Lab 12

In today’s lab, you have the chance to learn how to use some Python packages that might be useful in the future!

We’ll start with a brief explanation of what a package is and how to install one in PyCharm. Then, the rest of the lab will consist of a number of explanations and practice problems meant to familiarize you with numpy and matplotlib, which are popular Python packages.

What’s a package?

First, some terminology:

There are hundreds of thousands of Python packages available online. Some are so commonly used that you’ll find them in almost every large-scale Python application; others serve highly specific purposes.

PyCharm makes it very easy to download and use packages in your projects.

On a Mac computer: go to PyCharm --> Preferences --> Project Interpreter and press the + button.

On a Windows computer: go to File --> Settings --> Project --> Project Interpreter and press the + button.

This will bring up a list of common packages; search for the one that you want and press “Install Package”.

Section 1: Numpy

Numpy is a widely used library for manipulating numbers, vectors, and matrices (many other libraries are built on top of Numpy). Numpy has great support for manipulating vectors with arbitrary numbers of dimensions. We’ll go through a couple examples of problems where Numpy might be helpful. Note that a lot of this can be done in Python, without Numpy, but Numpy tends to make math-related computations easier and more efficient.

It might be helpful to look at documentation here. And in general, googling the name of a function should turn up some helpful documentation.

Getting started

Once you’ve installed Numpy, include import numpy as np at the top of your Python file.

Part 1

Numpy works with arrays which are essentially lists that can be one, two, or more dimensions. Let’s get our feet wet by creating some Numpy arrays. For each of these problems, assign the array to a variable and then print the array (no need to write functions):

  1. Make the array [0, 1, 2] with np.array
  2. Make the array [0, 1, 2] with np.arange
  3. Make the array [0, 0, 0] with np.zeros
  4. Make the matrix [[0, 1], [2, 3]] with np.array
  5. Make the matrix [[0, 1], [2, 3]] with np.arange and np.reshape.
    Note that the ‘shape’ of an array is essentially its dimensions. The above matrix has two rows and two columns, so its shape is (2, 2).
  6. Print the shape of the matrix from the previous part with .shape.
    Note that if v is an array, v.shape will return a tuple that contains its shape.
  7. Print the number of rows in the matrix from part 5 with .shape.
    Note that the number of rows is the first element of the shape tuple.

Note: For these last three functions, we’re relying on you to use the numpy documentation to figure out what parameters each of these functions take in! Ask a TA if you get stuck.

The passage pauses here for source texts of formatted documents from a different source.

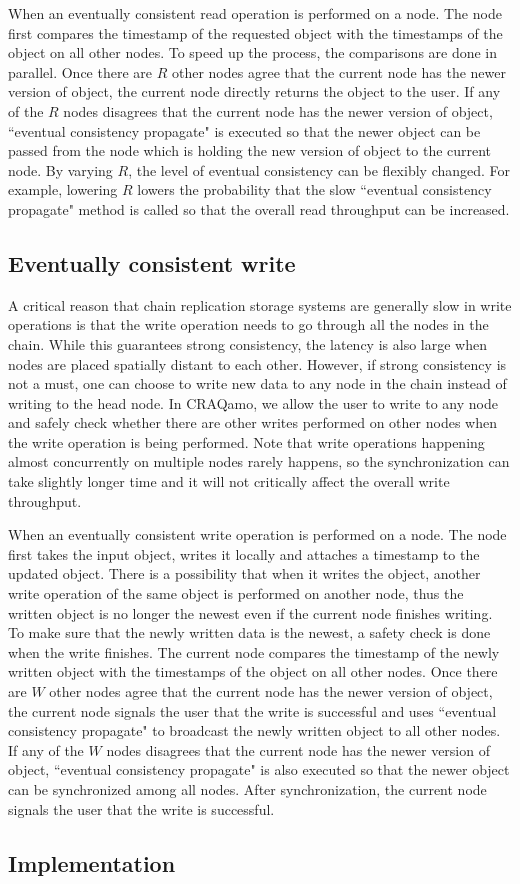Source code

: When an eventually consistent read operation is performed on a node. The node first compares the timestamp of the requested object with the timestamps of the object on all other nodes. To speed up the process, the comparisons are done in parallel. Once there are $R$ other nodes agree that the current node has the newer version of object, the current node directly returns the object to the user. If any of the $R$ nodes disagrees that the current node has the newer version of object, ``eventual consistency propagate" is executed so that the newer object can be passed from the node which is holding the new version of object to the current node. By varying $R$, the level of eventual consistency can be flexibly changed. For example, lowering $R$ lowers the probability that the slow ``eventual consistency propagate" method is called so that the overall read throughput can be increased.

\subsection{Eventually consistent write}
A critical reason that chain replication storage systems are generally slow in write operations is that the write operation needs to go through all the nodes in the chain. While this guarantees strong consistency, the latency is also large when nodes are placed spatially distant to each other. However, if strong consistency is not a must, one can choose to write new data to any node in the chain instead of writing to the head node. In CRAQamo, we allow the user to write to any node and safely check whether there are other writes performed on other nodes when the write operation is being performed. Note that write operations happening almost concurrently on multiple nodes rarely happens, so the synchronization can take slightly longer time and it will not critically affect the overall write throughput.

When an eventually consistent write operation is performed on a node. The node first takes the input object, writes it locally and attaches a timestamp to the updated object. There is a possibility that when it writes the object, another write operation of the same object is performed on another node, thus the written object is no longer the newest even if the current node finishes writing. To make sure that the newly written data is the newest, a safety check is done when the write finishes. The current node compares the timestamp of the newly written object with the timestamps of the object on all other nodes. Once there are $W$ other nodes agree that the current node has the newer version of object, the current node signals the user that the write is successful and uses ``eventual consistency propagate" to broadcast the newly written object to all other nodes. If any of the $W$ nodes disagrees that the current node has the newer version of object, ``eventual consistency propagate" is also executed so that the newer object can be synchronized among all nodes. After synchronization, the current node signals the user that the write is successful. 


\subsection{Implementation}

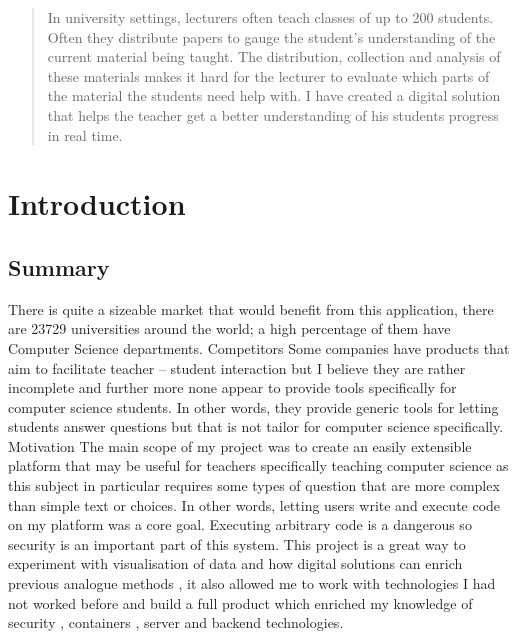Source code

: \documentclass[12pt]{article}
\begin{document}
\maketitle

\clearpage

\begin{abstract}
In university settings, lecturers often teach classes of up to 200 students. Often they distribute papers to gauge the student’s understanding of the current material being taught. The distribution, collection and analysis of these materials makes it hard for the lecturer to evaluate which parts of the material the students need help with.
I have created a digital solution that helps the teacher get a better understanding of his students progress in real time.

\end{abstract}
\clearpage




\section{Introduction}
\subsection{Summary}
There is quite a sizeable market that would benefit from this application, there are 23729 universities around the world; a high percentage of them have Computer Science departments.
Competitors
Some companies have products that aim to facilitate teacher – student interaction but I believe they are rather incomplete and further more none appear to provide tools specifically for computer science students. In other words, they provide generic tools for letting students answer questions but that is not tailor for computer science specifically.
Motivation
The main scope of my project was to create an easily extensible platform that may be useful for teachers specifically teaching computer science as this subject in particular requires some types of question that are more complex than simple text or choices. In other words, letting users write and execute code on my platform was a core goal. Executing arbitrary code is a dangerous so security is an important part of this system.
This project is a great way to experiment with visualisation of data and how digital solutions can enrich previous analogue methods , it also allowed me to work with technologies I had not worked before and build a full product which enriched my knowledge of security , containers , server and backend technologies.
\end{document}
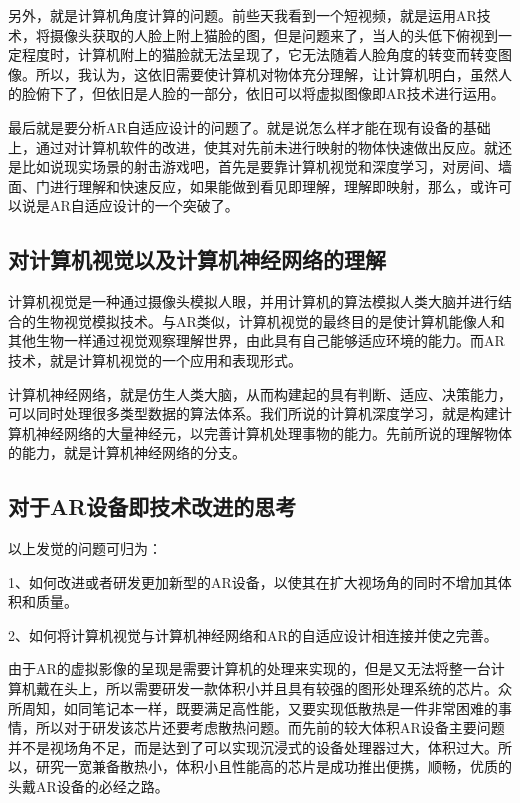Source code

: \documentclass{article}
\begin{document}
另外，就是计算机角度计算的问题。前些天我看到一个短视频，就是运用AR技术，将摄像头获取的人脸上附上猫脸的图，但是问题来了，当人的头低下俯视到一定程度时，计算机附上的猫脸就无法呈现了，它无法随着人脸角度的转变而转变图像。所以，我认为，这依旧需要使计算机对物体充分理解，让计算机明白，虽然人的脸俯下了，但依旧是人脸的一部分，依旧可以将虚拟图像即AR技术进行运用。\par

最后就是要分析AR自适应设计的问题了。就是说怎么样才能在现有设备的基础上，通过对计算机软件的改进，使其对先前未进行映射的物体快速做出反应。就还是比如说现实场景的射击游戏吧，首先是要靠计算机视觉和深度学习，对房间、墙面、门进行理解和快速反应，如果能做到看见即理解，理解即映射，那么，或许可以说是AR自适应设计的一个突破了。\par

\subsection{对计算机视觉以及计算机神经网络的理解}
计算机视觉是一种通过摄像头模拟人眼，并用计算机的算法模拟人类大脑并进行结合的生物视觉模拟技术。与AR类似，计算机视觉的最终目的是使计算机能像人和其他生物一样通过视觉观察理解世界，由此具有自己能够适应环境的能力。而AR技术，就是计算机视觉的一个应用和表现形式。\par

计算机神经网络，就是仿生人类大脑，从而构建起的具有判断、适应、决策能力，可以同时处理很多类型数据的算法体系。我们所说的计算机深度学习，就是构建计算机神经网络的大量神经元，以完善计算机处理事物的能力。先前所说的理解物体的能力，就是计算机神经网络的分支。\par

\subsection{对于AR设备即技术改进的思考}
以上发觉的问题可归为：

1、如何改进或者研发更加新型的AR设备，以使其在扩大视场角的同时不增加其体积和质量。

2、如何将计算机视觉与计算机神经网络和AR的自适应设计相连接并使之完善。

由于AR的虚拟影像的呈现是需要计算机的处理来实现的，但是又无法将整一台计算机戴在头上，所以需要研发一款体积小并且具有较强的图形处理系统的芯片。众所周知，如同笔记本一样，既要满足高性能，又要实现低散热是一件非常困难的事情，所以对于研发该芯片还要考虑散热问题。而先前的较大体积AR设备主要问题并不是视场角不足，而是达到了可以实现沉浸式的设备处理器过大，体积过大。所以，研究一宽兼备散热小，体积小且性能高的芯片是成功推出便携，顺畅，优质的头戴AR设备的必经之路。\par
\end{document}
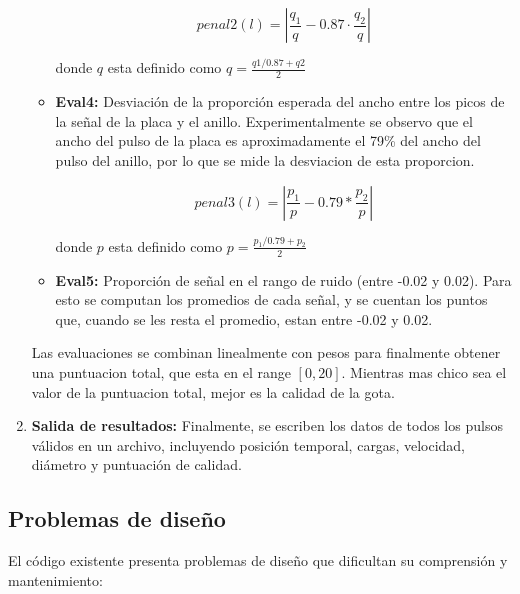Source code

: \documentclass[12pt,a4paper]{article}
\begin{document}
\begin{enumerate}
\begin{itemize}
    \begin{equation}
        penal2(l) = \left|\frac{q_1}{q} - 0.87 \cdot \frac{q_2}{q}\right|
    \end{equation}

    donde $q$ esta definido como $q = \frac{q1 / 0.87 + q2}{2}$
    
    \item \textbf{Eval4:} Desviación de la proporción esperada del ancho entre los picos de la
señal de la placa y el anillo. Experimentalmente se observo que el ancho del pulso de la placa es aproximadamente el 79\% del ancho del pulso del anillo, por lo que se mide la desviacion de esta proporcion.

    \begin{equation}
        penal3(l) = \left|\frac{p_1}{p} - 0.79 * \frac{p_2}{p}\right|
    \end{equation}

    donde $p$ esta definido como $p = \frac{p_1 / 0.79 + p_2}{2}$

    \item \textbf{Eval5:} Proporción de señal en el rango de ruido (entre -0.02 y 0.02). Para esto se computan los promedios de cada señal, y se cuentan los puntos que, cuando se les resta el promedio, estan entre -0.02 y 0.02.

\end{itemize}

    Las evaluaciones se combinan linealmente con pesos para finalmente obtener una puntuacion total, que esta en el range $[0, 20]$. Mientras mas chico sea el valor de la puntuacion total, mejor es la calidad de la gota.
    
\item \textbf{Salida de resultados:} Finalmente, se escriben los datos de todos los pulsos válidos
en un archivo, incluyendo posición temporal, cargas, velocidad, diámetro y puntuación de calidad.

\end{enumerate}

\subsection{Problemas de diseño}

El código existente presenta problemas de diseño que dificultan su comprensión y mantenimiento:
\end{document}
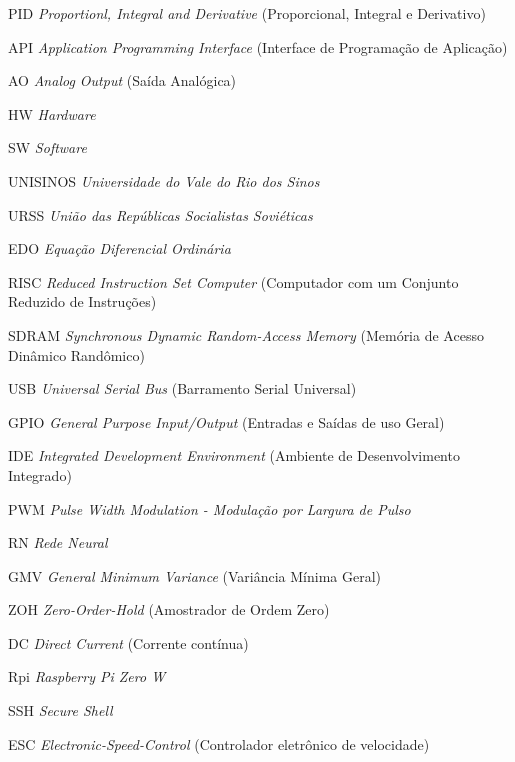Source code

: \listoffigures*
\cleardoublepage
\listoftables*
\cleardoublepage
\begin{siglas}
\item[PID] \textit{Proportionl, Integral and Derivative} (Proporcional, Integral e Derivativo)
\item[API] \textit{Application Programming Interface} (Interface de Programação de Aplicação)
\item[AO] \textit{Analog Output} (Saída Analógica)
\item[HW]  \textit{Hardware}
\item[SW]  \textit{Software}
\item[UNISINOS]  \textit{Universidade do Vale do Rio dos Sinos}
\item[URSS]  \textit{União das Repúblicas Socialistas Soviéticas}
\item[EDO]  \textit{Equação Diferencial Ordinária}
\item[RISC]  \textit{Reduced Instruction Set Computer} (Computador com um Conjunto Reduzido de Instruções)
\item[SDRAM]  \textit{Synchronous Dynamic Random-Access Memory} (Memória de Acesso Dinâmico Randômico)
\item[USB]   \textit{Universal Serial Bus}  (Barramento Serial Universal)
\item[GPIO]  \textit{General Purpose Input/Output} (Entradas e Saídas de uso Geral)
\item[IDE]  \textit{Integrated Development Environment} (Ambiente de Desenvolvimento Integrado)
\item[PWM]  \textit{Pulse Width Modulation - Modulação por Largura de Pulso}
\item[RN]  \textit{Rede Neural}
\item[GMV]  \textit{General Minimum Variance} (Variância Mínima Geral)
\item[ZOH]  \textit{Zero-Order-Hold} (Amostrador de Ordem Zero)
\item[DC]  \textit{Direct Current} (Corrente contínua)
\item[Rpi]  \textit{Raspberry Pi Zero W}
\item[SSH]  \textit{Secure Shell}
\item[ESC]  \textit{Electronic-Speed-Control} (Controlador eletrônico de 
velocidade)
\end{siglas}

  1. Use .linspace to produce a list of evenly spaced numbers (“linear spacing”). Use the documentation to figure out what parameters you should pass into .linspace to produce the list [0, 0.5, 1, 2, 2.5, 3] and then make your own list using a different spacing.
  2. Use .random.rand to make an array of random numbers that has 3 rows and 4 columns.
  3. Oops! Turns out we wanted an array of random numbers that has 4 rows and 3 columns! Use .transpose to flip the array from question 9 above. Ask a TA if you are unsure about what this function does.

Part 2

Great, now let’s use some Numpy functions to manipulate arrays. Write a couple example vectors (these can be small) and print the result of each of these computations. Again, no need to write functions here.

  1. Take the average of elements in a vector (np.average)
  2. Add two vectors element-wise, which means that the each element in the result vector is the sum of the corresponding elements in two vectors.
    Note that you can add vectors element-wise with ‘+’!
  3. Take the sum of elements in a vector (np.sum)
  4. Take the square root of a number (np.sqrt)

Part 3

Nancy Drew is on her last case. She received a tip that someone was counterfeiting money and needs to figure out which bills are real and which are fake. It turns out that the counterfeiter didn’t do a great job with the serial numbers on the bills, making the numbers either way too low or way too high. Nancy needs to log the serial numbers of some bills and pick out those with serial numbers that appear to be outliers, since these are more likely to be the fakes!

Nancy needs you to tie everything together and write a function that does a substantial mathematical computation: finding outliers!

One simple way of finding outliers is to mark each element that’s more than two standard deviations from the mean as an outlier. Write a function that takes in a one-dimensional numpy array and returns a list of outliers using this method.

np.abs might be helpful. You can also use the first formula for standard deviation in this Wikipedia article.

Also make sure to verify that your function works by inputting an array that clearly has a couple outliers.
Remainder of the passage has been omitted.